- Zealot as she appeared in Zealot #2. Art by Terry Shoemaker.

Publication information
- Publisher: WildStorm (Image Comics, later DC Comics)
- First appearance: WildC.A.T.s #1 (August 1992)
- Created by: Jim Lee Brandon Choi

In-story information
- Alter ego: Lady Zannah
- Place of origin: Khera
- Team affiliations: WildC.A.T.s Coda Sisterhood Wildcore International Operations Birds of Prey
- Notable aliases: Lucy Blaze Constance White Ghost
- Abilities: Expertly adept at hand-to-hand weapons; Excellent marksman with both firearms and thrown weapons; Melee armament expert; Possesses powerful psi talents; Espionage mastery; Teleportation; Enhanced strength, durabilty, and healing factor to the point of near-immortality; Possesses a good amount of knowledge in black magic.;

= Zealot (Wildstorm) =

Zealot (Lady Zannah) is a superhero who has appeared in American comic books published by Wildstorm Productions and DC Comics. Created by artist Jim Lee and writer Brandon Choi, she first appeared in WildC.A.T.s #1 (August 1992), as a member of that titular superhero team, during the period when Wildstorm and its properties were owned by Jim Lee.

==Publication history==
===Wildstorm Comics===
Lady Zannah debuted in WildC.A.T.s #1 (August 1992). As a member of the WildCATS, Lady Zannah also appeared in a number of crossover stories within the Wildstorm Universe. In this incarnation, Zealot is a long-lived warrior belonging to a nearly-immortal ancient alien race known as the Kherubim, and is a member of the Coda Sisterhood, a group of Amazonian-like/ninja-like warriors from planet Khera.

From August to December, 1995, the character starred in her own solo series, which briefly ran for three issues.
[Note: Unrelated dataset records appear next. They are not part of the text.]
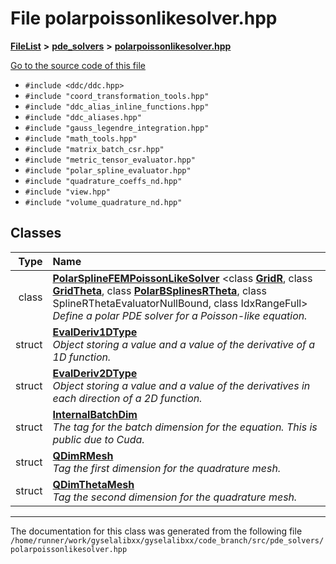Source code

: 

# File polarpoissonlikesolver.hpp



[**FileList**](files.md) **>** [**pde\_solvers**](dir_be2a347b8fed8e825bae8c199ecc63c1.md) **>** [**polarpoissonlikesolver.hpp**](polarpoissonlikesolver_8hpp.md)

[Go to the source code of this file](polarpoissonlikesolver_8hpp_source.md)



* `#include <ddc/ddc.hpp>`
* `#include "coord_transformation_tools.hpp"`
* `#include "ddc_alias_inline_functions.hpp"`
* `#include "ddc_aliases.hpp"`
* `#include "gauss_legendre_integration.hpp"`
* `#include "math_tools.hpp"`
* `#include "matrix_batch_csr.hpp"`
* `#include "metric_tensor_evaluator.hpp"`
* `#include "polar_spline_evaluator.hpp"`
* `#include "quadrature_coeffs_nd.hpp"`
* `#include "view.hpp"`
* `#include "volume_quadrature_nd.hpp"`















## Classes

| Type | Name |
| ---: | :--- |
| class | [**PolarSplineFEMPoissonLikeSolver**](classPolarSplineFEMPoissonLikeSolver.md) &lt;class [**GridR**](structGridR.md), class [**GridTheta**](structGridTheta.md), class [**PolarBSplinesRTheta**](structPolarBSplinesRTheta.md), class SplineRThetaEvaluatorNullBound, class IdxRangeFull&gt;<br>_Define a polar PDE solver for a Poisson-like equation._  |
| struct | [**EvalDeriv1DType**](structPolarSplineFEMPoissonLikeSolver_1_1EvalDeriv1DType.md) <br>_Object storing a value and a value of the derivative of a 1D function._  |
| struct | [**EvalDeriv2DType**](structPolarSplineFEMPoissonLikeSolver_1_1EvalDeriv2DType.md) <br>_Object storing a value and a value of the derivatives in each direction of a 2D function._  |
| struct | [**InternalBatchDim**](structPolarSplineFEMPoissonLikeSolver_1_1InternalBatchDim.md) <br>_The tag for the batch dimension for the equation. This is public due to Cuda._  |
| struct | [**QDimRMesh**](structPolarSplineFEMPoissonLikeSolver_1_1QDimRMesh.md) <br>_Tag the first dimension for the quadrature mesh._  |
| struct | [**QDimThetaMesh**](structPolarSplineFEMPoissonLikeSolver_1_1QDimThetaMesh.md) <br>_Tag the second dimension for the quadrature mesh._  |



















































------------------------------
The documentation for this class was generated from the following file `/home/runner/work/gyselalibxx/gyselalibxx/code_branch/src/pde_solvers/polarpoissonlikesolver.hpp`


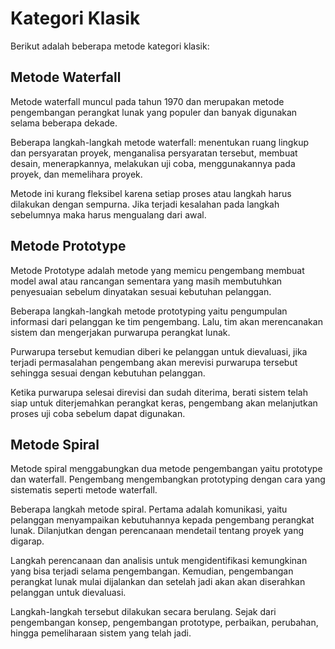 # Kategori Klasik

Berikut adalah beberapa metode kategori klasik:

## Metode Waterfall

Metode waterfall muncul pada tahun 1970 dan merupakan metode pengembangan perangkat lunak yang populer dan banyak digunakan selama beberapa dekade.

Beberapa langkah-langkah metode waterfall: menentukan ruang lingkup dan persyaratan proyek, menganalisa persyaratan tersebut, membuat desain, menerapkannya, melakukan uji coba, menggunakannya pada proyek, dan memelihara proyek.

Metode ini kurang fleksibel karena setiap proses atau langkah harus dilakukan dengan sempurna. Jika terjadi kesalahan pada langkah sebelumnya maka harus mengualang dari awal.

## Metode Prototype

Metode Prototype adalah metode yang memicu pengembang membuat model awal atau rancangan sementara yang masih membutuhkan penyesuaian sebelum dinyatakan sesuai kebutuhan pelanggan.

Beberapa langkah-langkah metode prototyping yaitu pengumpulan informasi dari pelanggan ke tim pengembang. Lalu, tim akan merencanakan sistem dan mengerjakan purwarupa perangkat lunak.

Purwarupa tersebut kemudian diberi ke pelanggan untuk dievaluasi, jika terjadi permasalahan pengembang akan merevisi purwarupa tersebut sehingga sesuai dengan kebutuhan pelanggan.

Ketika purwarupa selesai direvisi dan sudah diterima, berati sistem telah siap untuk diterjemahkan perangkat keras, pengembang akan melanjutkan proses uji coba sebelum dapat digunakan.

## Metode Spiral

Metode spiral menggabungkan dua metode pengembangan yaitu prototype dan waterfall. Pengembang mengembangkan prototyping dengan cara yang sistematis seperti metode waterfall.

Beberapa langkah metode spiral. Pertama adalah komunikasi, yaitu pelanggan menyampaikan kebutuhannya kepada pengembang perangkat lunak. Dilanjutkan dengan perencanaan mendetail tentang proyek yang digarap.

Langkah perencanaan dan analisis untuk mengidentifikasi kemungkinan yang bisa terjadi selama pengembangan. Kemudian, pengembangan perangkat lunak mulai dijalankan dan setelah jadi akan akan diserahkan pelanggan untuk dievaluasi.

Langkah-langkah tersebut dilakukan secara berulang. Sejak dari pengembangan konsep, pengembangan prototype, perbaikan, perubahan, hingga pemeliharaan sistem yang telah jadi.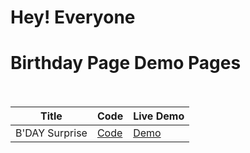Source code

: # Hey! Everyone 

# Birthday Page Demo Pages<br><br>


| Title | Code | Live Demo |
| ----- | ---- | --------- |
|B'DAY Surprise| [Code](https://github.com/iamsandeshk/birthday/tree)| [Demo](https://iamsandeshk.github.io/birthday/birth.html)|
The series was written by Ron Marz, penciled by Terry Shoemaker, and inked by Jon Holdredge and John Tighe. The covers of the series were designed by both Jon Holdredge, and Terry Shoemaker.

===DC Comics===
In 1999, Lee sold Wildstorm to DC Comics, and ownership of all Wildstorm characters, including Zealot, transferred to DC Comics. Since the transition to DC, the character (along with the majority of the Wildstorm characters) has remained largely unused over the following years, despite appearing as a supporting character in the second volume of Deathstroke, as well as a few appearances in the DC Universe version of Stormwatch. However, in March 2021, it was hinted that Zealot may soon appear alongside Grifter in Batman: Urban Legends, which is part of the Infinite Frontier relaunch of the DC Universe. Both characters did appear separately.

==Fictional character biography==
===Coda Sisterhood===
Zealot is a proud warrior from planet Khera who has lived thousands of years, waging a very long war against the Daemonites. She has experienced relationships with both humans and aliens. The Kherubim-Daemonite war spread across the galaxy, eventually involving Earth when Daemonite and Kherubim ships crash-landed on the planet. Zealot survived the crash, later forming an Earth chapter sisterhood of warriors called the Coda, whose mission was to stop the Daemonites from conquering the planet.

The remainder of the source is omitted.